Volltext (verifizierbarer Originaltext)

EMARK - JICRA - GICRA   1999 6/34

EMARK - JICRA -

GICRA  1999 / 6

1999 / 6 - 034

Extraits de la décision de la CRA du 22 décembre 1998, E.M.,

Bosnie-Herzégovine

[

English Summary

]

Art. 12 et 19 PA, art. 40 PCF; art. 14a, al. 1 et 4 LSEE:

Valeur probante et appréciation d'un certificat médical; analyse de la

situation en Bosnie-Herzégovine (demande de reconsidération).

Caractère non pertinent d'un certificat médical, vague

et sommaire, établi à la demande de la recourante afin de démontrer des

troubles psychiques (consid. 5).

Exigibilité de l'exécution du renvoi en

Bosnie-Herzégovine. Analyse de la situation politique, économique et

sociale en Bosnie-Herzégovine. Examen de la situation médicale dans la

Fédération croato-musulmane (consid. 6).

Art. 12 und 19 VwVG, Art. 40 BZP, Art. 14a Abs. 1 und 4 ANAG:

Beweiswert und Würdigung eines Arztzeugnisses; Beurteilung der allgemeinen Lage

in Bosnien-Herzegowina (Wiedererwägungsgesuch).
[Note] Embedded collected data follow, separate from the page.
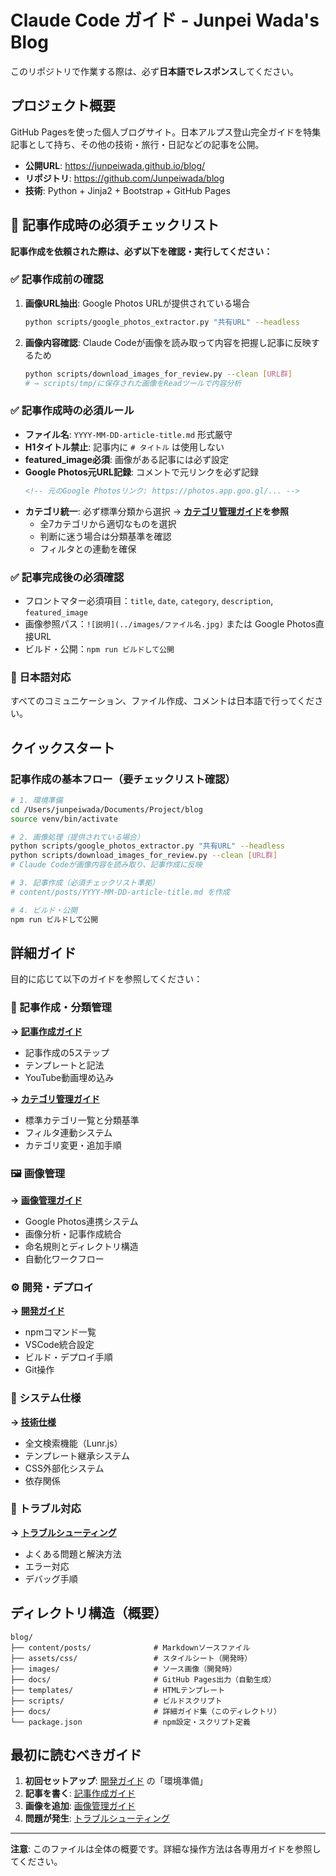 # Claude Code ガイド - Junpei Wada's Blog

このリポジトリで作業する際は、必ず**日本語でレスポンス**してください。

## プロジェクト概要

GitHub Pagesを使った個人ブログサイト。日本アルプス登山完全ガイドを特集記事として持ち、その他の技術・旅行・日記などの記事を公開。

- **公開URL**: https://junpeiwada.github.io/blog/
- **リポジトリ**: https://github.com/Junpeiwada/blog
- **技術**: Python + Jinja2 + Bootstrap + GitHub Pages

## 🚨 記事作成時の必須チェックリスト

**記事作成を依頼された際は、必ず以下を確認・実行してください：**

### ✅ 記事作成前の確認
1. **画像URL抽出**: Google Photos URLが提供されている場合
   ```bash
   python scripts/google_photos_extractor.py "共有URL" --headless
   ```

2. **画像内容確認**: Claude Codeが画像を読み取って内容を把握し記事に反映するため
   ```bash
   python scripts/download_images_for_review.py --clean [URL群]
   # → scripts/tmp/に保存された画像をReadツールで内容分析
   ```

### ✅ 記事作成時の必須ルール
- **ファイル名**: `YYYY-MM-DD-article-title.md` 形式厳守
- **H1タイトル禁止**: 記事内に `# タイトル` は使用しない
- **featured_image必須**: 画像がある記事には必ず設定
- **Google Photos元URL記録**: コメントで元リンクを必ず記録
  ```markdown
  <!-- 元のGoogle Photosリンク: https://photos.app.goo.gl/... -->
  ```
- **カテゴリ統一**: 必ず標準分類から選択 → **[カテゴリ管理ガイド](docs/CATEGORY_GUIDE.md)を参照**
  - 全7カテゴリから適切なものを選択
  - 判断に迷う場合は分類基準を確認
  - フィルタとの連動を確保

### ✅ 記事完成後の必須確認
- フロントマター必須項目：`title`, `date`, `category`, `description`, `featured_image`
- 画像参照パス：`![説明](../images/ファイル名.jpg)` または Google Photos直接URL
- ビルド・公開：`npm run ビルドして公開`

### 🔄 日本語対応
すべてのコミュニケーション、ファイル作成、コメントは日本語で行ってください。

## クイックスタート

### 記事作成の基本フロー（要チェックリスト確認）
```bash
# 1. 環境準備
cd /Users/junpeiwada/Documents/Project/blog
source venv/bin/activate

# 2. 画像処理（提供されている場合）
python scripts/google_photos_extractor.py "共有URL" --headless
python scripts/download_images_for_review.py --clean [URL群]
# Claude Codeが画像内容を読み取り、記事作成に反映

# 3. 記事作成（必須チェックリスト準拠）
# content/posts/YYYY-MM-DD-article-title.md を作成

# 4. ビルド・公開
npm run ビルドして公開
```

## 詳細ガイド

目的に応じて以下のガイドを参照してください：

### 📝 記事作成・分類管理
**→ [記事作成ガイド](docs/ARTICLE_GUIDE.md)**
- 記事作成の5ステップ
- テンプレートと記法
- YouTube動画埋め込み

**→ [カテゴリ管理ガイド](docs/CATEGORY_GUIDE.md)**  
- 標準カテゴリ一覧と分類基準
- フィルタ連動システム
- カテゴリ変更・追加手順

### 🖼️ 画像管理
**→ [画像管理ガイド](docs/IMAGE_GUIDE.md)**
- Google Photos連携システム
- 画像分析・記事作成統合
- 命名規則とディレクトリ構造
- 自動化ワークフロー

### ⚙️ 開発・デプロイ
**→ [開発ガイド](docs/DEVELOPMENT.md)**
- npmコマンド一覧
- VSCode統合設定
- ビルド・デプロイ手順
- Git操作

### 🔧 システム仕様
**→ [技術仕様](docs/SYSTEM_SPECS.md)**
- 全文検索機能（Lunr.js）
- テンプレート継承システム
- CSS外部化システム
- 依存関係

### 🚨 トラブル対応
**→ [トラブルシューティング](docs/TROUBLESHOOTING.md)**
- よくある問題と解決方法
- エラー対応
- デバッグ手順

## ディレクトリ構造（概要）

```
blog/
├── content/posts/              # Markdownソースファイル
├── assets/css/                 # スタイルシート（開発時）
├── images/                     # ソース画像（開発時）
├── docs/                       # GitHub Pages出力（自動生成）
├── templates/                  # HTMLテンプレート
├── scripts/                    # ビルドスクリプト
├── docs/                       # 詳細ガイド集（このディレクトリ）
└── package.json                # npm設定・スクリプト定義
```

## 最初に読むべきガイド

1. **初回セットアップ**: [開発ガイド](docs/DEVELOPMENT.md) の「環境準備」
2. **記事を書く**: [記事作成ガイド](docs/ARTICLE_GUIDE.md)
3. **画像を追加**: [画像管理ガイド](docs/IMAGE_GUIDE.md)
4. **問題が発生**: [トラブルシューティング](docs/TROUBLESHOOTING.md)

---

**注意**: このファイルは全体の概要です。詳細な操作方法は各専用ガイドを参照してください。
Fehlende Schlüssigkeit eines oberflächlichen und

summarischen Arztzeugnisses, welches auf Ersuchen der Beschwerdeführerin

zum Nachweis von psychischen Störungen ausgestellt wurde (Erw. 5).

Zumutbarkeit des Wegweisungsvollzuges nach

Bosnien-Herzegowina. Würdigung der politischen, wirtschaftlichen und

sozialen Situation in Bosnien-Herzegowina. Prüfung der Frage der

medizinischen Versorgung in der kroatisch-muslimischen Föderation (Erw. 6).

1999 / 6 - 035

Art. 12 e 19 PA, art. 40 PC; art. 14a cpv. 1 e 4 LDDS: valore

probatorio e apprezzamento di un certificato medico; analisi della

situazione in Bosnia-Erzegovina (domanda di riesame).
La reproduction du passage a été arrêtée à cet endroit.